Since the words ‘gender critical’ has been detached from the original term ‘gender critical feminist’ and repurposed by those who seem to want to use it to wedge in groups of people who aren’t critical of gender but who agree that sex is immutable, the words have lost meaning and purpose.
That's really astute @Helleofabore and catches what I've been feeling for a while.
As a dyed-in-the-wool 2nd wave feminist. I've always been "gender critical". For me (and millions like me from the women's lib movement/2nd wave) it's fundamental to feminism - a critique of sex-based stereotypes.

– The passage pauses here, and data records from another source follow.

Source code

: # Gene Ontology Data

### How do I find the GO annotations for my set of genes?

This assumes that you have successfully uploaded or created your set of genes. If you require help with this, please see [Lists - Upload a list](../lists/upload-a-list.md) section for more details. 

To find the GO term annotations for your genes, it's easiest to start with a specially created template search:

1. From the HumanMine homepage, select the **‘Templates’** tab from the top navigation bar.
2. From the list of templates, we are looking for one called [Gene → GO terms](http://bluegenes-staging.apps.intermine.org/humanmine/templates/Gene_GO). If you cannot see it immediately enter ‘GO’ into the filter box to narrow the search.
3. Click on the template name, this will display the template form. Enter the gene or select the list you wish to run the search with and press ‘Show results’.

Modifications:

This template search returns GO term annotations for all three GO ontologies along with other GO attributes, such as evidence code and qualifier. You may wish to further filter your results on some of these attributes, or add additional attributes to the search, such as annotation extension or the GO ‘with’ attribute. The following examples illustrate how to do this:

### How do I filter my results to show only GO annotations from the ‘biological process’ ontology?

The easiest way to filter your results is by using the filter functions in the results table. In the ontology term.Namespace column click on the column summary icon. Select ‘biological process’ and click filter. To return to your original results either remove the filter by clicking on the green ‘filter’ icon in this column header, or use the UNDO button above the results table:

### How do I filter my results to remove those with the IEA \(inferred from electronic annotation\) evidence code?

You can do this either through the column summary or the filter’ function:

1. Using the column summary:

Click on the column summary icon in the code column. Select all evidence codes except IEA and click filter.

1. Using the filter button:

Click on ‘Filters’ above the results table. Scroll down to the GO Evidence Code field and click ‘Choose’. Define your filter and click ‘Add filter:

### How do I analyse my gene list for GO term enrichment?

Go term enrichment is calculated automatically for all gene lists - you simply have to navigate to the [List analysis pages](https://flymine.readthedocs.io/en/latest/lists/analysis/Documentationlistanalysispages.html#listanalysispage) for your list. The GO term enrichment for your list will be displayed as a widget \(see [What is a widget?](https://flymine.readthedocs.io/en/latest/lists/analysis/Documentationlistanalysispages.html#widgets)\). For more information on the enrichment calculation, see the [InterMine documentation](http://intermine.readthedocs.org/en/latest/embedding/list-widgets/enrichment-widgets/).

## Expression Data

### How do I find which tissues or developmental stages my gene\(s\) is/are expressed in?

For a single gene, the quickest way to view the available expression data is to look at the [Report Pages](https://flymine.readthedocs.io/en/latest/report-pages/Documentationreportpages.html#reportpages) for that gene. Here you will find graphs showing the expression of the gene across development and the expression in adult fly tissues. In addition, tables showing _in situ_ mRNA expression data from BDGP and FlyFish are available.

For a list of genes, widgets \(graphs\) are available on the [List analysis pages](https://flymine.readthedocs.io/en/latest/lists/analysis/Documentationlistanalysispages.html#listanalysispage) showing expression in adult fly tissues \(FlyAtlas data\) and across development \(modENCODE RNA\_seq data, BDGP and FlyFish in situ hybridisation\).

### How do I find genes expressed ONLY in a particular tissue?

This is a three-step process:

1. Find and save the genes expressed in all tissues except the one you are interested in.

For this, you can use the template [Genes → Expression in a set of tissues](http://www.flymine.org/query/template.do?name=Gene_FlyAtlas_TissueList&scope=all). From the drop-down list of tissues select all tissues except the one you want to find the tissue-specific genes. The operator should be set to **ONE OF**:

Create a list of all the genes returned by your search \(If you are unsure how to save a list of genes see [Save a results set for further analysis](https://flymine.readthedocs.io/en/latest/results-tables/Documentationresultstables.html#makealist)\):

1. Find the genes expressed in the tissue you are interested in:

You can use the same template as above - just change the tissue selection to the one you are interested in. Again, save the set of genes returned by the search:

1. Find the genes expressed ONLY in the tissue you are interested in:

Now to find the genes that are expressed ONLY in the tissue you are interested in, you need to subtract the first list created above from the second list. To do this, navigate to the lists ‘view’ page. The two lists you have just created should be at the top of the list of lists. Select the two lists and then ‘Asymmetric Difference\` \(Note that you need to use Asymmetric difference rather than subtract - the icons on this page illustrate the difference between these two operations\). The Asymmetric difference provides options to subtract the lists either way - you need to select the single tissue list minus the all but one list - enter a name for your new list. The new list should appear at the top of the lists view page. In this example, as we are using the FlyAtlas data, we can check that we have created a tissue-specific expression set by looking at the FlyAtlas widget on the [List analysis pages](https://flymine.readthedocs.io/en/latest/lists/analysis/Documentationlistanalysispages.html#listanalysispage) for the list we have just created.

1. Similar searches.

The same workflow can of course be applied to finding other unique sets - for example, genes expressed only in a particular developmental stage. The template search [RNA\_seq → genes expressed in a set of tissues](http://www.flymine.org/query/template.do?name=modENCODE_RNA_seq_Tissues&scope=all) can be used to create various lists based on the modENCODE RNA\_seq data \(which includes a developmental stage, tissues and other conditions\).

And contrary to some of the twisting of my words upthread, the main attack on extremist gender ideology and transactivism has come from 2nd wave feminists - women around my age and older. Journalists such as Julie Bindel & Suzanne Moore were noting the emerging TWAW discourse in the late 90s/early 2000s. And of course, there's Janice Raymond's Transsexual Empire back in the 1970s, and staunch feminists such as Sheila Jeffreys speaking & writing about this for the last 30-40 years. Germaine Greer was public about this in the fight to try to stop a transsexual man from joining her all women college in the late 1990s/early 200s.

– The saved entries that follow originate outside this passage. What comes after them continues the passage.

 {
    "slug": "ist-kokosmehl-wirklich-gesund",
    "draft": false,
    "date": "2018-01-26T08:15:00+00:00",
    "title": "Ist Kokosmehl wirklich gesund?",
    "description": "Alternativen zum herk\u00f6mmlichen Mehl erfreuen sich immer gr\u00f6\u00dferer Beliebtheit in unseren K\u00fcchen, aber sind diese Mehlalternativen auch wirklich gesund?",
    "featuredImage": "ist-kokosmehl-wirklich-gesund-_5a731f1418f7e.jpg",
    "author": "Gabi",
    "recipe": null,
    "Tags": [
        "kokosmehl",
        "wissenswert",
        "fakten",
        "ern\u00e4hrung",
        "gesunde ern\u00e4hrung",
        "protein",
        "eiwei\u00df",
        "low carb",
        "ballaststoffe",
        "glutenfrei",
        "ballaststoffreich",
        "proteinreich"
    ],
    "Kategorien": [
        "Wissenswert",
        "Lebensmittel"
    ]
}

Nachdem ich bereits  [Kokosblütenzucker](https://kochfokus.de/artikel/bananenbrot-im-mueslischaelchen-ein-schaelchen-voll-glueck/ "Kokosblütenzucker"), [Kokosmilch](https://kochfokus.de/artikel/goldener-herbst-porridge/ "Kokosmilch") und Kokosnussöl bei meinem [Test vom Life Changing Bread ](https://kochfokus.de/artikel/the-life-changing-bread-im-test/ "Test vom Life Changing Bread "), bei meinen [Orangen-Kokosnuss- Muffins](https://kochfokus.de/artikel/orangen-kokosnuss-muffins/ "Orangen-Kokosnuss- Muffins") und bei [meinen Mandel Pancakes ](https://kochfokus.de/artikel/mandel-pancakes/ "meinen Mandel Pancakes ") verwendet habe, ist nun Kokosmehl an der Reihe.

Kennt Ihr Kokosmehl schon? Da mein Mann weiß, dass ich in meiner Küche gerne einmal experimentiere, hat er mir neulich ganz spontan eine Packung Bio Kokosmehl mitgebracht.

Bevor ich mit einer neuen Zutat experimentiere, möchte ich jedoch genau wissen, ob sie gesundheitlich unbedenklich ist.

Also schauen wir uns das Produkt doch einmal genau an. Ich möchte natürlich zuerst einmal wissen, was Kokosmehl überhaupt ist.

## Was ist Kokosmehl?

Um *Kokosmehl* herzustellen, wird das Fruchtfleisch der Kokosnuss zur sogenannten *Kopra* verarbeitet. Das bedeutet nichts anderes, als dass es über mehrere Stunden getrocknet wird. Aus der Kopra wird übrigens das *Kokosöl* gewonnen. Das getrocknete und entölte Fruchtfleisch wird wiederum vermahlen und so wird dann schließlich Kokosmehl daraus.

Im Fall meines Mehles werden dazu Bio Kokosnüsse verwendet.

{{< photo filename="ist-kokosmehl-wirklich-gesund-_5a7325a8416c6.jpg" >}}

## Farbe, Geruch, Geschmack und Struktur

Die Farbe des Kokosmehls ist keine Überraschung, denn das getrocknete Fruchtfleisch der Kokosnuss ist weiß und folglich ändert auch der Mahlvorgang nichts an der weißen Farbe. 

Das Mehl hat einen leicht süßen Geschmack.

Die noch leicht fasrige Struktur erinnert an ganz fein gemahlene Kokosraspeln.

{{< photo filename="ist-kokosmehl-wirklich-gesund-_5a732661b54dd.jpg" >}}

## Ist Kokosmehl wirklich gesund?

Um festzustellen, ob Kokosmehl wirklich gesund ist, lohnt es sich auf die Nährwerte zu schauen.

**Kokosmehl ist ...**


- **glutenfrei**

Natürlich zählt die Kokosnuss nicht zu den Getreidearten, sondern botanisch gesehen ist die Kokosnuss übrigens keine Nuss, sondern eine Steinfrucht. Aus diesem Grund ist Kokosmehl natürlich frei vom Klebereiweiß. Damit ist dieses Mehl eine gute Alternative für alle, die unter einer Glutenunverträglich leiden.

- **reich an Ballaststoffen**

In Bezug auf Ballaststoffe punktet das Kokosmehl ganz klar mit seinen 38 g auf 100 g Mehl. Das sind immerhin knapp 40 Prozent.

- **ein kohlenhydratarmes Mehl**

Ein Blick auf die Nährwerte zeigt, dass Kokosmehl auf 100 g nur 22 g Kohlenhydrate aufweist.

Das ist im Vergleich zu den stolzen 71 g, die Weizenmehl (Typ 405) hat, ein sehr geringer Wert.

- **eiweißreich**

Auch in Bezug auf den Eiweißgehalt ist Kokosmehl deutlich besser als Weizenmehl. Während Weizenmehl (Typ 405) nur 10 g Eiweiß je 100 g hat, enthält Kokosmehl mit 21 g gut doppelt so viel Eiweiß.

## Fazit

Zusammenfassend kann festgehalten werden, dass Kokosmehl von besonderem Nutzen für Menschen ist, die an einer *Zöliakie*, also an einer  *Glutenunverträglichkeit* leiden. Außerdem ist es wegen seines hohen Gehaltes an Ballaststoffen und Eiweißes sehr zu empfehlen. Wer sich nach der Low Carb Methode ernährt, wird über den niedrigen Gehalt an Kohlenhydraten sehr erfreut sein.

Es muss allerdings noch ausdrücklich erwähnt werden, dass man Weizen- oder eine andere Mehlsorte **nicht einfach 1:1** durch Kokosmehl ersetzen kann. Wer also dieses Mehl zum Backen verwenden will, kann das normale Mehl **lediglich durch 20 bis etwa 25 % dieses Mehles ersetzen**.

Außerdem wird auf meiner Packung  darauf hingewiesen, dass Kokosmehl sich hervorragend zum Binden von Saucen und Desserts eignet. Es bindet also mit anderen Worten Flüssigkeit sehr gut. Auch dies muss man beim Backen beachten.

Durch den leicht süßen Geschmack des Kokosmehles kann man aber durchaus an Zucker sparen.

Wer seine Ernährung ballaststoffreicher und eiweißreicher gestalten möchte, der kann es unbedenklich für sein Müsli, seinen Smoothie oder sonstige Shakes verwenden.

For me, the gap - when women didn't notice what was happening - was in the period of "liberal feminism" - when the undergrads I was teaching at the time tried to tell me that they "didn't need feminism" or "were not feminists" because "women are equal now."
I told them to come back in 20 years after a few maternity leaves, and the young men they'd studied with & started work with had zoomed ahead in promotions & salary ...
We took our eye off the ball, but it wasn't the 2nd wavers. And it's the 2nd wavers now who are leading the move to fix things.